Exposing many hyperparams to guild for image augmentation

We use imgaug for doing computer vision augmentation. One of our imgaug transformations looks something like this:

iaa.Sequential([
    iaa.Sometimes(
        0.5,
        iaa.GaussianBlur(sigma=(0, 0.5))
    ),
    iaa.AdditiveGaussianNoise(loc=0, scale=(0.0, 0.05 * 255), per_channel=0.5),
    iaa.MultiplyAndAddToBrightness(mul=(0.9, 1.), add=(-5, 5)),
    # CoarseDrooput adds random black squares throughout the patch.
    iaa.CoarseDropout(0.02, size_percent=0.25)
], random_order=True)

There are a lot of hyperparams here that ideally could be exposed to guild. However, doing that through argparse and the CLI is too much work.

There is a feature request up on imgaug to specify such a pipeline through a yaml file, but I was wondering if anyone had another idea on how to go about this.

Guild supports flag-driven configuration files, which you could use this in case case. However, it’s current implementation doesn’t support flag imports from config files, so you’d have to define the flags in the Guild file, which is just as painful as defining them in argparse.

I’m seeing around 15 possible hyper params in the snippet there. That’s arguably a lot for argparse/CLI but not crazy. 150 hyperparams — that’d be pushing my limits :slight_smile:

The problem, as I see it, is that you need to define the hyper params somewhere. Guild will need to know what values to drive.

If 15 is your limit, I’d just use argparse. If you’re dealing with 50+ hyper params, that’s a bigger problem. That said, 50+ hyper params presents a search space that’s so large I wonder how much luck you’ll have covering it in serveral lifetimes!

That said, I’ve seen projects that have well more than 50 flags. Not all of them need to be tuned. The question is, how to support them with some degree of elegance. This is a non-Guild specific problem as it exists even when running from Python directly.

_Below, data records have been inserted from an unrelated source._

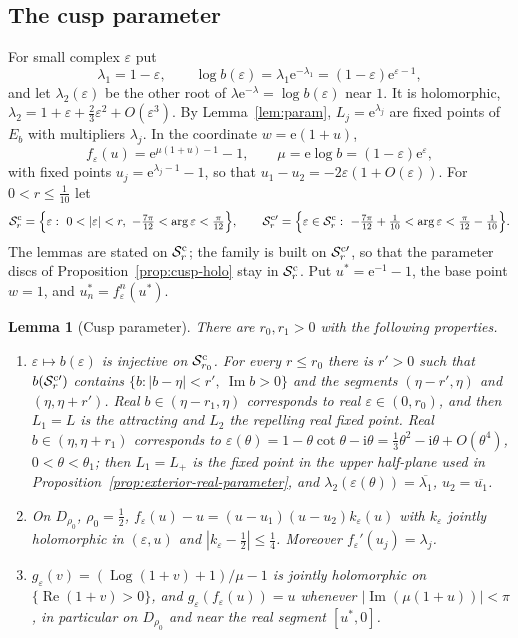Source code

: \documentclass[11pt]{amsart}
\newtheorem{lemma}[theorem]{Lemma}
\theoremstyle{definition}
\newcommand{\eee}{\mathrm{e}}
\newcommand{\ii}{\mathrm{i}}
\begin{document}
\subsection{The cusp parameter}
For small complex $\varepsilon$ put
\[
 \lambda_1=1-\varepsilon,\qquad
 \log b(\varepsilon)=\lambda_1\eee^{-\lambda_1}=(1-\varepsilon)\eee^{\varepsilon-1},
\]
and let $\lambda_2(\varepsilon)$ be the other root of
$\lambda\eee^{-\lambda}=\log b(\varepsilon)$ near $1$.  It is holomorphic,
$\lambda_2=1+\varepsilon+\tfrac23\varepsilon^2+O(\varepsilon^3)$.  By
Lemma~\ref{lem:param}, $L_j=\eee^{\lambda_j}$ are fixed points of
$E_b$ with multipliers $\lambda_j$.  In the coordinate $w=\eee(1+u)$,
\[
 f_\varepsilon(u)=\eee^{\mu(1+u)-1}-1,\qquad \mu=\eee\log b=(1-\varepsilon)\eee^{\varepsilon},
\]
with fixed points $u_j=\eee^{\lambda_j-1}-1$, so that
$u_1-u_2=-2\varepsilon(1+O(\varepsilon))$.  For $0<r\le\tfrac1{10}$ let
\[
 \mathcal S^{\rm c}_r=\Bigl\{\varepsilon:\ 0<|\varepsilon|<r,\
   -\tfrac{7\pi}{12}<\arg\varepsilon<\tfrac\pi{12}\Bigr\},\qquad
 \mathcal S^{\rm c\prime}_r=\Bigl\{\varepsilon\in\mathcal S^{\rm c}_r:\
   -\tfrac{7\pi}{12}+\tfrac1{10}<\arg\varepsilon<\tfrac\pi{12}-\tfrac1{10}\Bigr\}.
\]
The lemmas are stated on $\mathcal S^{\rm c}_r$; the family is built on
$\mathcal S^{\rm c\prime}_r$, so that the parameter discs of
Proposition~\ref{prop:cusp-holo} stay in $\mathcal S^{\rm c}_r$.  Put
$u^*=\eee^{-1}-1$, the base point $w=1$, and $u^*_n=f_\varepsilon^n(u^*)$.

\begin{lemma}[Cusp parameter]\label{lem:cusp-param}
There are $r_0,r_1>0$ with the following properties.
\begin{enumerate}
\item $\varepsilon\mapsto b(\varepsilon)$ is injective on $\mathcal S^{\rm c}_{r_0}$.  For every
  $r\le r_0$ there is $r'>0$ such that $b(\mathcal S^{\rm c\prime}_r)$ contains
  $\{b:|b-\eta|<r',\ \operatorname{Im}b>0\}$ and the segments $(\eta-r',\eta)$ and
  $(\eta,\eta+r')$.  Real $b\in(\eta-r_1,\eta)$ corresponds to real
  $\varepsilon\in(0,r_0)$, and then $L_1=L$ is the attracting and $L_2$ the repelling
  real fixed point.  Real $b\in(\eta,\eta+r_1)$ corresponds to
  $\varepsilon(\theta)=1-\theta\cot\theta-\ii\theta=\tfrac13\theta^2-\ii\theta+O(\theta^4)$,
  $0<\theta<\theta_1$; then $L_1=L_+$ is the fixed point in the upper
  half-plane used in Proposition~\ref{prop:exterior-real-parameter}, and
  $\lambda_2(\varepsilon(\theta))=\overline{\lambda_1}$, $u_2=\overline{u_1}$.
\item On $D_{\rho_0}$, $\rho_0=\tfrac12$,
  $f_\varepsilon(u)-u=(u-u_1)(u-u_2)k_\varepsilon(u)$ with $k_\varepsilon$ jointly holomorphic in
  $(\varepsilon,u)$ and $|k_\varepsilon-\tfrac12|\le\tfrac14$.  Moreover $f_\varepsilon'(u_j)=\lambda_j$.
\item $g_\varepsilon(v)=(\operatorname{Log}(1+v)+1)/\mu-1$ is jointly holomorphic on
  $\{\operatorname{Re}(1+v)>0\}$, and $g_\varepsilon(f_\varepsilon(u))=u$ whenever
  $|\operatorname{Im}(\mu(1+u))|<\pi$, in particular on $D_{\rho_0}$ and near the real
  segment $[u^*,0]$.
\end{enumerate}
\end{lemma}
\end{document}
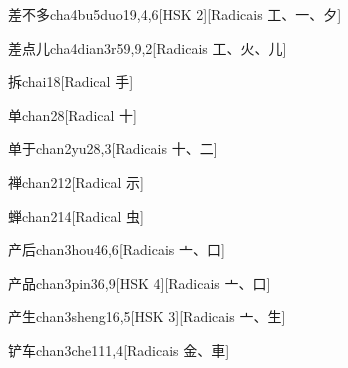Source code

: \begin{entry}{差不多}{cha4bu5duo1}{9,4,6}[HSK 2][Radicais ⼯、⼀、⼣]
\end{entry}

\begin{entry}{差点儿}{cha4dian3r5}{9,9,2}[Radicais ⼯、⽕、⼉]
\end{entry}

\begin{entry}{拆}{chai1}{8}[Radical ⼿]
\end{entry}

\begin{entry}{单}{chan2}{8}[Radical ⼗]
\end{entry}

\begin{entry}{单于}{chan2yu2}{8,3}[Radicais ⼗、⼆]
\end{entry}

\begin{entry}{禅}{chan2}{12}[Radical ⽰]
\end{entry}

\begin{entry}{蝉}{chan2}{14}[Radical ⾍]
\end{entry}

\begin{entry}{产后}{chan3hou4}{6,6}[Radicais ⼇、⼝]
\end{entry}

\begin{entry}{产品}{chan3pin3}{6,9}[HSK 4][Radicais ⼇、⼝]
\end{entry}

\begin{entry}{产生}{chan3sheng1}{6,5}[HSK 3][Radicais ⼇、⽣]
\end{entry}

\begin{entry}{铲车}{chan3che1}{11,4}[Radicais ⾦、⾞]
\end{entry}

Setting aside Guild for a moment, here’s how I’d frame the problem:

Any complex project has the option of moving its config outside Python code and into something else. Moving config outside Python makes it easier to dry different flag values for operations, but it also makes it easier to expand architectures as components can be quickly assembled just by config. When this happens, the complexity shift from Python to the config format. Candidate file formats include YAML, JSON, and the plain text variant of protobuf, which is common in Google projects.

New config is presented to an operation as different config files. This is great in theory, but when the config files get complicated, it’s nearly as hard to drive experiments. The problem just shifts over to another file format. For example, how do you change a layer count when that count is buried inside a complicated JSON or YAML file?

Many many projects face this problem and it’s independent of Guild.

Guild’s problem is to infer the set of flags from this soup of configuration. Currently Guild can infer config from argparse and Click based CLIs and Python globals. It currently cannot infer anything from a config file. This is a planned enhancement that should land before or around 0.8.

So where does that leave us today? I would be inclined to write a simple argparse generator. The generate would read from a config file and infer a list of flags that can be modified from a CLI. Something like this:

# train.py

import argparse
import os

import yaml

if os.path.exists("config.yml"):
    # If config.yml is provided, always use that.
    config = yaml.load(open("config.yml"))
elif os.path.exists("config.yml.in"):
    # If config.yml.in is provided, use it as defaults with CLI
    # overrides.
    config = yaml.load(open("config.yml.in"))
    assert isinstance(config, dict), config
    p = argparse.ArgumentParser()
    for name, default in sorted(config.items()):
        p.add_argument("--%s" % name, default=default, type=type(default))
    args = p.parse_args()
    config.update(dict(args._get_kwargs()))
else:
    assert False, "missing config: expected config.yml or config.yml.in"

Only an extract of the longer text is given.